In order to ensure the comprehensiveness and accuracy of the experiment, 2 task points were set up in the scene, each of which was independently experimented for testing the navigation performance of the UAV in different situations. During the experiment, the UAV adopts the traditional artificial potential field method and the improved artificial potential field method, respectively, and is considered to have completed a flight mission when it starts from the starting position (0,0,0) and successfully reaches the task point while ensuring that it avoids all the obstacles in the scene. In order to ensure the reliability of the experimental results, 10 independent experiments were conducted for each task point. The performance of the three algorithms is evaluated by comparing the flight trajectories, flight times, and flight distances of the three algorithms in accomplishing the tasks.

The detailed information of the setup task points is shown in Table 5. The task points are set from near to far, covering different spatial locations and obstacle distributions, aiming to comprehensively test the navigation performance and adaptability of the artificial potential field method.
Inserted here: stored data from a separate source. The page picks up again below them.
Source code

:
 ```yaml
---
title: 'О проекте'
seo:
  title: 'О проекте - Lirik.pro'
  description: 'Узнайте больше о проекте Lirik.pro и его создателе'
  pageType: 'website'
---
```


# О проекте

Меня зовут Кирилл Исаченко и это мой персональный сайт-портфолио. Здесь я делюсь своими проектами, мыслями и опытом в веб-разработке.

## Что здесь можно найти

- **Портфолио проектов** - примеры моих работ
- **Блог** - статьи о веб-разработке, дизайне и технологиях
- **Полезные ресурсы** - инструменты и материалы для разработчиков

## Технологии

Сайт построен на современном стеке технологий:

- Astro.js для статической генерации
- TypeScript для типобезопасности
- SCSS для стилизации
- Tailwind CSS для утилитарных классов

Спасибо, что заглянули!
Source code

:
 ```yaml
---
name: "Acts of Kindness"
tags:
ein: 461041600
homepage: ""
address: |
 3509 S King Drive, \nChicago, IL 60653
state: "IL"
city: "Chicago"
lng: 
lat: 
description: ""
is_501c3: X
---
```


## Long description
As shown in Figure 9, the experimental trajectory data of the traditional artificial potential field method and the improved artificial potential field method in the UAV virtual–real integration verification platform for Task 1 is presented. The blue represents LSTM-DQN-APF, the green represents Ge-Apf, and the red represents APF. It can be seen that compared to APF and GE-Apf, the LSTM-DQN-APF algorithm trajectory is smoother and does not exhibit severe fluctuations or abrupt changes.
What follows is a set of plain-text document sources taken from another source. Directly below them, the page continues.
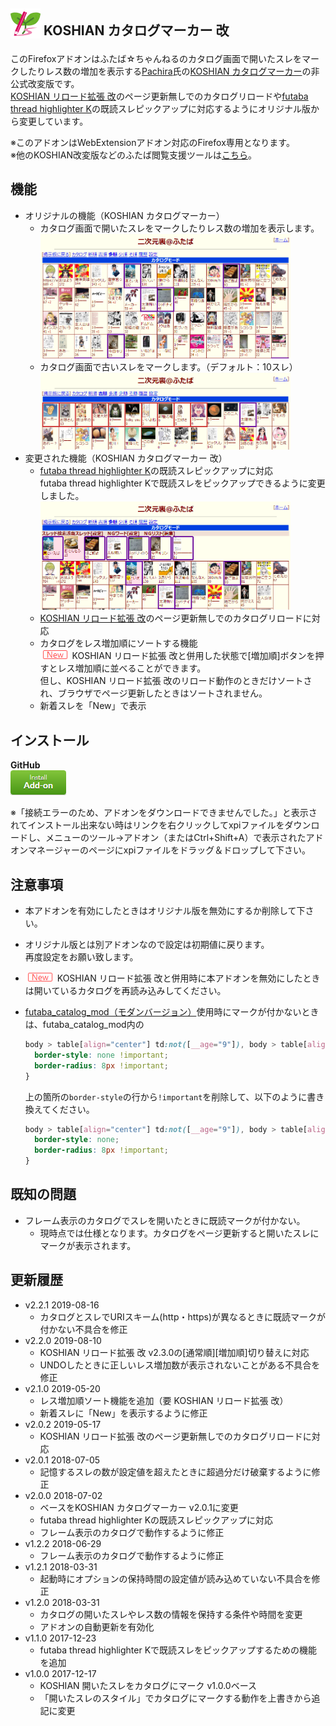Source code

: ## <sub><img src="koshian_catalog_marker_v2/icons/icon-48.png"></sub> KOSHIAN カタログマーカー 改
このFirefoxアドオンはふたば☆ちゃんねるのカタログ画面で開いたスレをマークしたりレス数の増加を表示する[Pachira](https://addons.mozilla.org/ja/firefox/user/anonymous-a0bba9187b568f98732d22d51c5955a6/)氏の[KOSHIAN カタログマーカー](https://addons.mozilla.org/ja/firefox/addon/koshian-catalog-marker/)の非公式改変版です。  
[KOSHIAN リロード拡張 改](https://github.com/akoya-tomo/koshian_reload_futaba_kai/)のページ更新無しでのカタログリロードや[futaba thread highlighter K](https://greasyfork.org/ja/scripts/36639-futaba-thread-highlighter-k/)の既読スレピックアップに対応するようにオリジナル版から変更しています。  

※このアドオンはWebExtensionアドオン対応のFirefox専用となります。  
※他のKOSHIAN改変版などのふたば閲覧支援ツールは[こちら](https://github.com/akoya-tomo/futaba_auto_reloader_K/wiki/)。  

## 機能
* オリジナルの機能（KOSHIAN カタログマーカー）
  - カタログ画面で開いたスレをマークしたりレス数の増加を表示します。  
    <img src="images/screenshot01.png?raw=true" alt="スクリーンショット" title="スクリーンショット" width="400px">
  - カタログ画面で古いスレをマークします。（デフォルト：10スレ）  
    <img src="images/screenshot02.png?raw=true" alt="スクリーンショット" title="スクリーンショット" width="400px">
* 変更された機能（KOSHIAN カタログマーカー 改）
  - [futaba thread highlighter K](https://greasyfork.org/ja/scripts/36639-futaba-thread-highlighter-k/)の既読スレピックアップに対応  
    futaba thread highlighter Kで既読スレをピックアップできるように変更しました。  
    <img src="images/screenshot03.png?raw=true" alt="スクリーンショット" title="スクリーンショット" width="400px">
  - [KOSHIAN リロード拡張 改](https://github.com/akoya-tomo/koshian_reload_futaba_kai/)のページ更新無しでのカタログリロードに対応  
  - カタログをレス増加順にソートする機能  
    ![\(New\)](images/new.png "New") KOSHIAN リロード拡張 改と併用した状態で\[増加順\]ボタンを押すとレス増加順に並べることができます。  
    但し、KOSHIAN リロード拡張 改のリロード動作のときだけソートされ、ブラウザでページ更新したときはソートされません。  
  - 新着スレを「New」で表示  

## インストール
**GitHub**  
[![インストールボタン](images/install_button.png "クリックでアドオンをインストール")](https://github.com/akoya-tomo/koshian_catalog_marker_kai/releases/download/v2.2.1/koshian_catalog_marker_kai-2.2.1-fx.xpi)

※「接続エラーのため、アドオンをダウンロードできませんでした。」と表示されてインストール出来ない時はリンクを右クリックしてxpiファイルをダウンロードし、メニューのツール→アドオン（またはCtrl+Shift+A）で表示されたアドオンマネージャーのページにxpiファイルをドラッグ＆ドロップして下さい。  

## 注意事項
* 本アドオンを有効にしたときはオリジナル版を無効にするか削除して下さい。  
* オリジナル版とは別アドオンなので設定は初期値に戻ります。  
  再度設定をお願い致します。  
* ![\(New\)](images/new.png "New") KOSHIAN リロード拡張 改と併用時に本アドオンを無効にしたときは開いているカタログを再読み込みしてください。  
* [futaba\_catalog\_mod（モダンバージョン）](https://userstyles.org/styles/114129/futaba-catalog-mod-modern)使用時にマークが付かないときは、futaba\_catalog\_mod内の  

  ```css
  body > table[align="center"] td:not([__age="9"]), body > table[align="center"] th {
    border-style: none !important;
    border-radius: 8px !important;
  }
  ```

  上の箇所の`border-style`の行から`!important`を削除して、以下のように書き換えてください。  

  ```css
  body > table[align="center"] td:not([__age="9"]), body > table[align="center"] th {
    border-style: none;
    border-radius: 8px !important;
  }
  ```

## 既知の問題
* フレーム表示のカタログでスレを開いたときに既読マークが付かない。  
  - 現時点では仕様となります。カタログをページ更新すると開いたスレにマークが表示されます。  

## 更新履歴
* v2.2.1 2019-08-16
  - カタログとスレでURIスキーム(http・https)が異なるときに既読マークが付かない不具合を修正
* v2.2.0 2019-08-10
  - KOSHIAN リロード拡張 改 v2.3.0の\[通常順\]\[増加順\]切り替えに対応
  - UNDOしたときに正しいレス増加数が表示されないことがある不具合を修正
* v2.1.0 2019-05-20
  - レス増加順ソート機能を追加（要 KOSHIAN リロード拡張 改）
  - 新着スレに「New」を表示するように修正
* v2.0.2 2019-05-17
  - KOSHIAN リロード拡張 改のページ更新無しでのカタログリロードに対応
* v2.0.1 2018-07-05
  - 記憶するスレの数が設定値を超えたときに超過分だけ破棄するように修正
* v2.0.0 2018-07-02
  - ベースをKOSHIAN カタログマーカー v2.0.1に変更
  - futaba thread highlighter Kの既読スレピックアップに対応
  - フレーム表示のカタログで動作するように修正
* v1.2.2 2018-06-29
  - フレーム表示のカタログで動作するように修正
* v1.2.1 2018-03-31
  - 起動時にオプションの保持時間の設定値が読み込めていない不具合を修正
* v1.2.0 2018-03-31
  - カタログの開いたスレやレス数の情報を保持する条件や時間を変更
  - アドオンの自動更新を有効化
* v1.1.0 2017-12-23
  - futaba thread highlighter Kで既読スレをピックアップするための機能を追加
* v1.0.0 2017-12-17
  - KOSHIAN 開いたスレをカタログにマーク v1.0.0ベース
  - 「開いたスレのスタイル」でカタログにマークする動作を上書きから追記に変更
From Figure 10, it can be seen that the flight time of LSTM-DQN-APF, represented by blue, is significantly shorter in all 10 experiments compared to APF, represented by red, and Ge-Apf, represented by green. The average flight time of the LSTM-DQN-APF algorithm is 12.87 s, while the average flight times of Ge-Apf and APF are 16.65 s and 19.16 s, respectively. The difference in flight times reflects the significant improvement in flight efficiency of LSTM-DQN-APF. The shorter flight time not only means that the UAV can complete flight missions faster but also reduces energy consumption, thereby extending the UAV’s endurance. Figure 10 compares the performance of the three algorithms in terms of flight distance. The average flight distance of the LSTM-DQN-APF algorithm to the target point (20,20,5) is 32.89 m, while the Ge-Apf and APF algorithms are 36.73 m and 39.81 m, respectively. The average variance of the flight time for APF is 15.424 s, for Ge-Apf it is 6.72 s, and for LSTM-DQN-APF it is 1.336 s; the average variance of the flight distance for APF is 67.942 m, for Ge-Apf it is 9.41 m, and for LSTM-DQN-APF it is 9.896 m.
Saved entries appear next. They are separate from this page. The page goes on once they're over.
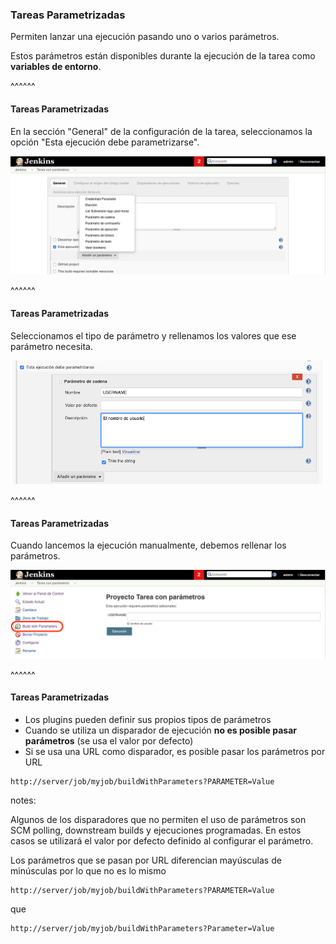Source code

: ### Tareas Parametrizadas

Permiten lanzar una ejecución pasando uno o varios parámetros.

Estos parámetros están disponibles durante la ejecución de la tarea como **variables de entorno**.

^^^^^^

#### Tareas Parametrizadas

En la sección "General" de la configuración de la tarea, seleccionamos la opción "Esta ejecución debe parametrizarse".

![parameterized builds](/slides/images/parameterized_build_1.png)<!-- .element: class="plain" -->


^^^^^^

#### Tareas Parametrizadas

Seleccionamos el tipo de parámetro y rellenamos los valores que ese parámetro necesita.

![parameterized builds](/slides/images/parameterized_build_2.png)<!-- .element: class="plain" -->


^^^^^^

#### Tareas Parametrizadas

Cuando lancemos la ejecución manualmente, debemos rellenar los parámetros.

![parameterized builds](/slides/images/parameterized_build_3.png)<!-- .element: class="plain" -->


^^^^^^

#### Tareas Parametrizadas

* Los plugins pueden definir sus propios tipos de parámetros
* Cuando se utiliza un disparador de ejecución **no es posible pasar parámetros** 
  (se usa el valor por defecto)
* Si se usa una URL como disparador, es posible pasar los parámetros por URL

```
http://server/job/myjob/buildWithParameters?PARAMETER=Value
```

notes:

Algunos de los disparadores que no permiten el uso de parámetros son SCM polling, downstream builds y ejecuciones programadas.
En estos casos se utilizará el valor por defecto definido al configurar el parámetro.

Los parámetros que se pasan por URL diferencian mayúsculas de minúsculas por lo que no 
es lo mismo

```
http://server/job/myjob/buildWithParameters?PARAMETER=Value
```

que

```
http://server/job/myjob/buildWithParameters?Parameter=Value
```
Figure 11 shows the analysis of the trajectory data of the UAV flying to the target point (40,20,5) in task 2. From the figure, it can be seen that its main obstacle is the building 1 located at (20,10,0) with a height of 10 m. In the face of this obstacle, LSTM-DQN-APF, Ge-Apf, and APF chose different avoidance directions. Compared to Ge-Apf and APF, LSTM-DQN-APF’s trajectory was smoother, and the distance consumed to avoid the obstacle was smaller.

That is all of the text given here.